(Saved data entries)
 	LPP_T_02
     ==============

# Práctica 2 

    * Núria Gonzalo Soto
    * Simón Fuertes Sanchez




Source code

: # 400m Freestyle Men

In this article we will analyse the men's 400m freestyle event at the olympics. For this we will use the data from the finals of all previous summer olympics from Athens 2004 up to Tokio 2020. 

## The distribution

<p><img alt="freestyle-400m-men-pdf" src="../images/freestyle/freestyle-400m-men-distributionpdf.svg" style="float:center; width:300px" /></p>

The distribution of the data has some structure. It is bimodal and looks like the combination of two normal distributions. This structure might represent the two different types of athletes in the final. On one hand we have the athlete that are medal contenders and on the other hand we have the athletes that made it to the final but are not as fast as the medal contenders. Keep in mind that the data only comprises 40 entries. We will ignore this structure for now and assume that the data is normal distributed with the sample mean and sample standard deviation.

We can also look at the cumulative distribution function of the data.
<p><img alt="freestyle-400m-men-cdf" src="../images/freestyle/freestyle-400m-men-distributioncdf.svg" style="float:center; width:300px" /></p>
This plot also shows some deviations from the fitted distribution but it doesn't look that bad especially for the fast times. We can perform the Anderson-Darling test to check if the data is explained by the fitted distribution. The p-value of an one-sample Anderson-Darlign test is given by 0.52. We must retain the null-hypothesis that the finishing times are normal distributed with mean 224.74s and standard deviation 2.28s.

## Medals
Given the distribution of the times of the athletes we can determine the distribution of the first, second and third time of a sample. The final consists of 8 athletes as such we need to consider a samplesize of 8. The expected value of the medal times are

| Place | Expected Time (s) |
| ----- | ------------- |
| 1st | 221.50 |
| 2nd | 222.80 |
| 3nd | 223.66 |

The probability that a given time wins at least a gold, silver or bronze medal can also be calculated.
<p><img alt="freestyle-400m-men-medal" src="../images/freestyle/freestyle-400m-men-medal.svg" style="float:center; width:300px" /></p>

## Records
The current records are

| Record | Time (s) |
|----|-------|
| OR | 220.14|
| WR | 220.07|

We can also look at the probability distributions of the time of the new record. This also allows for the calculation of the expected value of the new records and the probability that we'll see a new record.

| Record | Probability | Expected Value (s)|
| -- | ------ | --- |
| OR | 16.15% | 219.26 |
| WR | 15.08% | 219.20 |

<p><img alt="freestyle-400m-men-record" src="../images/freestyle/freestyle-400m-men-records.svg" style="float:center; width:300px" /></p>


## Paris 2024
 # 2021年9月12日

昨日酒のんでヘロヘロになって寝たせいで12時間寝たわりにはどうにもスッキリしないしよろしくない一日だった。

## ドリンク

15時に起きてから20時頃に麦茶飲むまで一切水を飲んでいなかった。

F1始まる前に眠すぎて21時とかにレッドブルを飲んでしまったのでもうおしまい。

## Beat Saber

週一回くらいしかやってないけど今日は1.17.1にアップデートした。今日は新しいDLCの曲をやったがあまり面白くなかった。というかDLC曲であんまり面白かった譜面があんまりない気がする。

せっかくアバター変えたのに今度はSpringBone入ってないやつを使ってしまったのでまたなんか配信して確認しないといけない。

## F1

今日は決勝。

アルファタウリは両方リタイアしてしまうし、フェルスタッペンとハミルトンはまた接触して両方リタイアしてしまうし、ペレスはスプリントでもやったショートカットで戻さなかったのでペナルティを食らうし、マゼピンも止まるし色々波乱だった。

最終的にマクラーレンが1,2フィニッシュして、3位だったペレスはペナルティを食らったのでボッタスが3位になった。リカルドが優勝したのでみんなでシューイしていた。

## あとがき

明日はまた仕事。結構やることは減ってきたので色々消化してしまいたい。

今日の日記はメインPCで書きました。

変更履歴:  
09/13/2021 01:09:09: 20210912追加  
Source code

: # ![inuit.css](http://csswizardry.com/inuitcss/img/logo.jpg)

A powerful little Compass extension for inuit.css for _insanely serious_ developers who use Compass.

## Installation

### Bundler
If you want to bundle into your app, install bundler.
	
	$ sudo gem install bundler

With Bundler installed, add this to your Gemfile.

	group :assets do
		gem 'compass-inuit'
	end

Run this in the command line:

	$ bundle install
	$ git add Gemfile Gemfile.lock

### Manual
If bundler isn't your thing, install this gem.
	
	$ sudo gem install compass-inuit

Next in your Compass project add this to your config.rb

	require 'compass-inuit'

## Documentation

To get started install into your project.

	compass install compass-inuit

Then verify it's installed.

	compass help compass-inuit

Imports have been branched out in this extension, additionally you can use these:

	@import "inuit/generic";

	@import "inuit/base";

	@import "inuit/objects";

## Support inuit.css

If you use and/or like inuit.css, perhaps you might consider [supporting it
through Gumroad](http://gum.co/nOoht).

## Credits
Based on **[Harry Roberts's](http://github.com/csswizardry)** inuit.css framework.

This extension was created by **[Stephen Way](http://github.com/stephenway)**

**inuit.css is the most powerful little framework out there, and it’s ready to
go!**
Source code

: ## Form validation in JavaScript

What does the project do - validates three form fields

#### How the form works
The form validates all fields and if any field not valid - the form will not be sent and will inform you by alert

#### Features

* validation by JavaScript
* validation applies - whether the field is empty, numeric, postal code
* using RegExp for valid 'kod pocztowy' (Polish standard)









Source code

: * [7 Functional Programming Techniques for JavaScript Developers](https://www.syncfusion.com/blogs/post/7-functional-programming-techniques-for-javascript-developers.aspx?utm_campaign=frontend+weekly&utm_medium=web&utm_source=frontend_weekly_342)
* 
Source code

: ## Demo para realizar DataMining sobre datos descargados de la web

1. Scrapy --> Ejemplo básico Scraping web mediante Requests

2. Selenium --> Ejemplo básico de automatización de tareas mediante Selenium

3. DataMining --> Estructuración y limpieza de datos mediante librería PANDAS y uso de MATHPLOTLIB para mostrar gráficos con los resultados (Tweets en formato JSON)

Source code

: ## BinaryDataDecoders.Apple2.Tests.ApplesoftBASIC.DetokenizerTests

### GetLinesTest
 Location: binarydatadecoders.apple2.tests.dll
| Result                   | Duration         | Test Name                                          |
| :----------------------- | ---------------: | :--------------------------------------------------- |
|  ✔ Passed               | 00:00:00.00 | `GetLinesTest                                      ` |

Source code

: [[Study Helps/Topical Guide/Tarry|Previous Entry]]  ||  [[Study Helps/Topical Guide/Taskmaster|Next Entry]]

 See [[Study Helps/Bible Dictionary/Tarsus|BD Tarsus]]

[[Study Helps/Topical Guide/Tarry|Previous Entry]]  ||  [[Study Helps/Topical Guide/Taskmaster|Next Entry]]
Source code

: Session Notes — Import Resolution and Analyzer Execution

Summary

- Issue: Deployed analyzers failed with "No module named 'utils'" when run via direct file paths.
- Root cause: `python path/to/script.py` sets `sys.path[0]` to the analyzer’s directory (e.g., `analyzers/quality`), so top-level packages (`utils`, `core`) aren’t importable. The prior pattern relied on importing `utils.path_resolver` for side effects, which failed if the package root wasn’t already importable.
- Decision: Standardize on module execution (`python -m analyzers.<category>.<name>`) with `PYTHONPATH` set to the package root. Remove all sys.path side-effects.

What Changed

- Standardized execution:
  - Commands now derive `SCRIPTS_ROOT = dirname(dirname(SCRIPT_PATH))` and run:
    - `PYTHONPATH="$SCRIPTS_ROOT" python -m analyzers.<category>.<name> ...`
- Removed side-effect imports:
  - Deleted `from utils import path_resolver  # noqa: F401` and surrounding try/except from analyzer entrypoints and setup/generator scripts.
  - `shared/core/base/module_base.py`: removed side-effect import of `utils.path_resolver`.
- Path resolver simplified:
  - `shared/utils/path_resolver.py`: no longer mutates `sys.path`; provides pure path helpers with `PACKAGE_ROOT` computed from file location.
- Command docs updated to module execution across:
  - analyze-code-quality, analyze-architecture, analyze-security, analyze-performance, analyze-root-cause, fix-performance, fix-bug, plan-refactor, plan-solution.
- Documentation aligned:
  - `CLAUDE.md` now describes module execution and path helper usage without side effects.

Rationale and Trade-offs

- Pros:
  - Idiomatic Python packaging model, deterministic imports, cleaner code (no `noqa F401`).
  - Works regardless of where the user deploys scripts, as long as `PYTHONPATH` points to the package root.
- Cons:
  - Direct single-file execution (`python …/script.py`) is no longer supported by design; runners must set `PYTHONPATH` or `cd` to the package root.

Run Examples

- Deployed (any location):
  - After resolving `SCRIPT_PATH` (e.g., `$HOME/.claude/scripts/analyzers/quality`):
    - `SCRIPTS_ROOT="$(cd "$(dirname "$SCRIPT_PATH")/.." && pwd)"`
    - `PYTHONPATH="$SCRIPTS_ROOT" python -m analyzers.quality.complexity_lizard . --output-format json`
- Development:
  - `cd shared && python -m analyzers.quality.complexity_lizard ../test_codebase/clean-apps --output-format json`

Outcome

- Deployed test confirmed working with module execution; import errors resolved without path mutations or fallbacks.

### What the task asks:
Wherever the word "noqa" occurs in the data, copy that whole line.

### Solution for this exercise:
  - Deleted `from utils import path_resolver  # noqa: F401` and surrounding try/except from analyzer entrypoints and setup/generator scripts.
  - Idiomatic Python packaging model, deterministic imports, cleaner code (no `noqa F401`).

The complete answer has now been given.